I understood now why I was his doll. Why my big eyes, slight frame, and innocence seemed to be such a surprise.
“Don’t feel sorry for me.” The words rumbled through his chest, a thunderstorm right there behind his beating heart.
“I’m not.”
He scoffed.
“I was thinking I understand why Monday is your favorite day of the week. After all that drama, you probably need boring routine.”
Abrupt laughter burst out of him, the force of it flying toward the ceiling. “I never said Monday is my favorite.”
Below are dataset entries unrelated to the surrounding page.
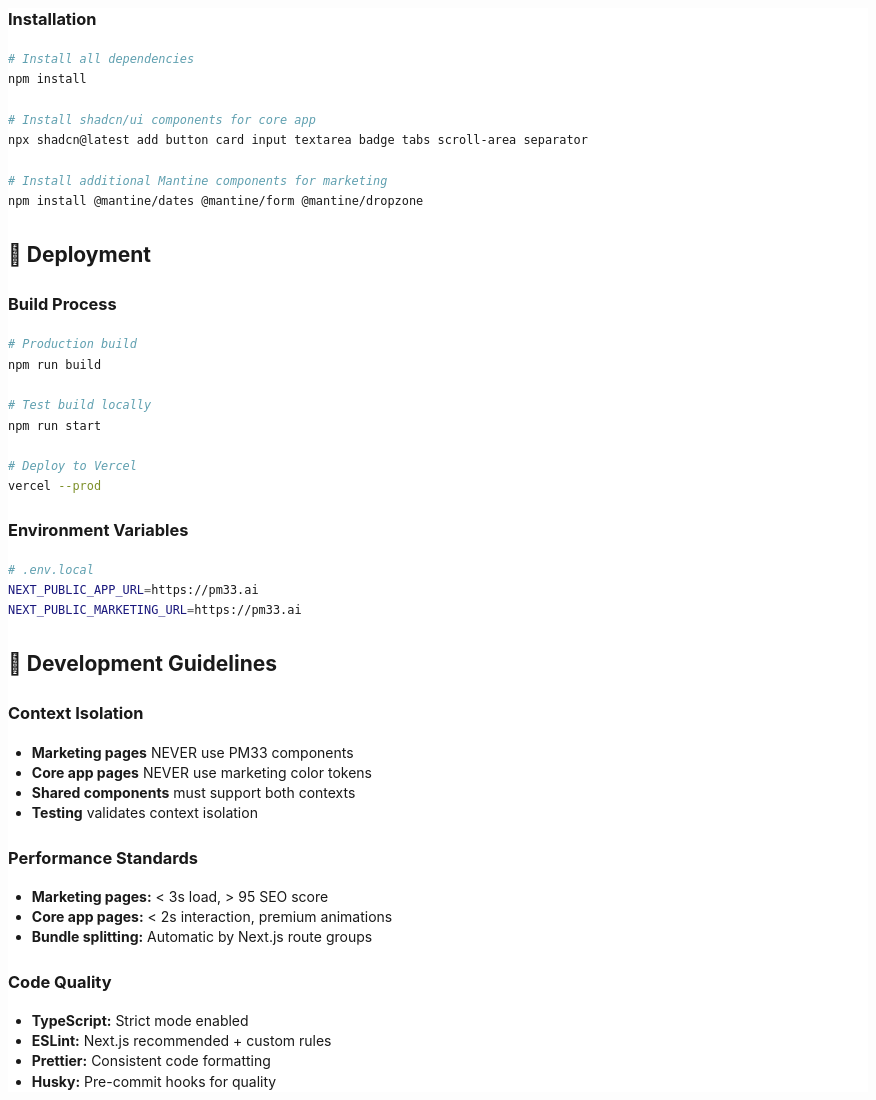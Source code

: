 ### **Installation**
```bash
# Install all dependencies
npm install

# Install shadcn/ui components for core app
npx shadcn@latest add button card input textarea badge tabs scroll-area separator

# Install additional Mantine components for marketing
npm install @mantine/dates @mantine/form @mantine/dropzone
```

## 🚀 **Deployment**

### **Build Process**
```bash
# Production build
npm run build

# Test build locally
npm run start

# Deploy to Vercel
vercel --prod
```

### **Environment Variables**
```bash
# .env.local
NEXT_PUBLIC_APP_URL=https://pm33.ai
NEXT_PUBLIC_MARKETING_URL=https://pm33.ai
```

## 🔧 **Development Guidelines**

### **Context Isolation**
- **Marketing pages** NEVER use PM33 components
- **Core app pages** NEVER use marketing color tokens  
- **Shared components** must support both contexts
- **Testing** validates context isolation

### **Performance Standards**
- **Marketing pages:** < 3s load, > 95 SEO score
- **Core app pages:** < 2s interaction, premium animations
- **Bundle splitting:** Automatic by Next.js route groups

### **Code Quality**
- **TypeScript:** Strict mode enabled
- **ESLint:** Next.js recommended + custom rules
- **Prettier:** Consistent code formatting
- **Husky:** Pre-commit hooks for quality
Propping myself up on his chest, I met his eyes. “You hear that?”
His body stiffened and concentration filled his face. After a moment, he glanced at me. “I don’t hear anything.”
“Exactly. It’s the sound of you not disagreeing.”
He groaned.
“Kieran?”
“Hmm?”
“What happened that day?”
His chest rose and fell, and he pushed some hair out of my eyes. “It was a bloodbath. Bullets flying, grenades going off. People screaming.” He went silent for a moment and brushed at my hair again. “They were killing their own people too.”
I stroked the side of his face, and to my surprise, he leaned into the touch.
“I got shot three times,” he murmured, reaching between us to rub at the shoulder covered with his tattoo. Following his touch, I saw the scar hidden beneath the ink. “My shoulder, my side, and my leg.”
Immediately, I tugged the blanket down, looking at the large tattoo on his thigh, finding a scar similar to the one on his shoulder there too.